Directions for this task:
In the entries below, identify every line with the string "mean" and copy it.

◇ ◇ ◇

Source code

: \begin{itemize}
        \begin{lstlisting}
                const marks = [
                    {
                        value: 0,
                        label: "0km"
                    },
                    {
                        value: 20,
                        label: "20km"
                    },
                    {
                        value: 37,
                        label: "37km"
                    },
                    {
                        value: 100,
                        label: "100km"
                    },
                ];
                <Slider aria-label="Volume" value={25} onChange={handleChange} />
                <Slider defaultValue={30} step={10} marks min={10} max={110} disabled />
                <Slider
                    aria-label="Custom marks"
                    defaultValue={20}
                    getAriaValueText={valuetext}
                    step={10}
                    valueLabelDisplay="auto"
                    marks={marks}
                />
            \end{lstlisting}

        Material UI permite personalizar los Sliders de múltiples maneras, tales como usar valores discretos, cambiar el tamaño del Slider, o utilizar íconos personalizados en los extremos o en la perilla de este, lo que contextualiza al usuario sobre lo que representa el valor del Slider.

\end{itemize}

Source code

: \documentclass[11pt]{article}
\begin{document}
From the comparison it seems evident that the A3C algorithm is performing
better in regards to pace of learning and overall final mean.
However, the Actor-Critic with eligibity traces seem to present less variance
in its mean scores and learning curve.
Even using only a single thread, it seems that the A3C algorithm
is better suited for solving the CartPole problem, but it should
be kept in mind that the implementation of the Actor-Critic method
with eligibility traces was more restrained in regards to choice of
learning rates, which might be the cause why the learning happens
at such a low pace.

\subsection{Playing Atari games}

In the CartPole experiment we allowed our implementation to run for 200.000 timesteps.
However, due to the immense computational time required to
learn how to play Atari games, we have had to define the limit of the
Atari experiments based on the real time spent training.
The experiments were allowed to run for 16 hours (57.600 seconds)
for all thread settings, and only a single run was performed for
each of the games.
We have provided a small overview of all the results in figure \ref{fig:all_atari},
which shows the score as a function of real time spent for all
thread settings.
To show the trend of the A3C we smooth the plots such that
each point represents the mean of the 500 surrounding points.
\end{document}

◇ ◇ ◇

Answer for this exercise:
better in regards to pace of learning and overall final mean.
in its mean scores and learning curve.
each point represents the mean of the 500 surrounding points.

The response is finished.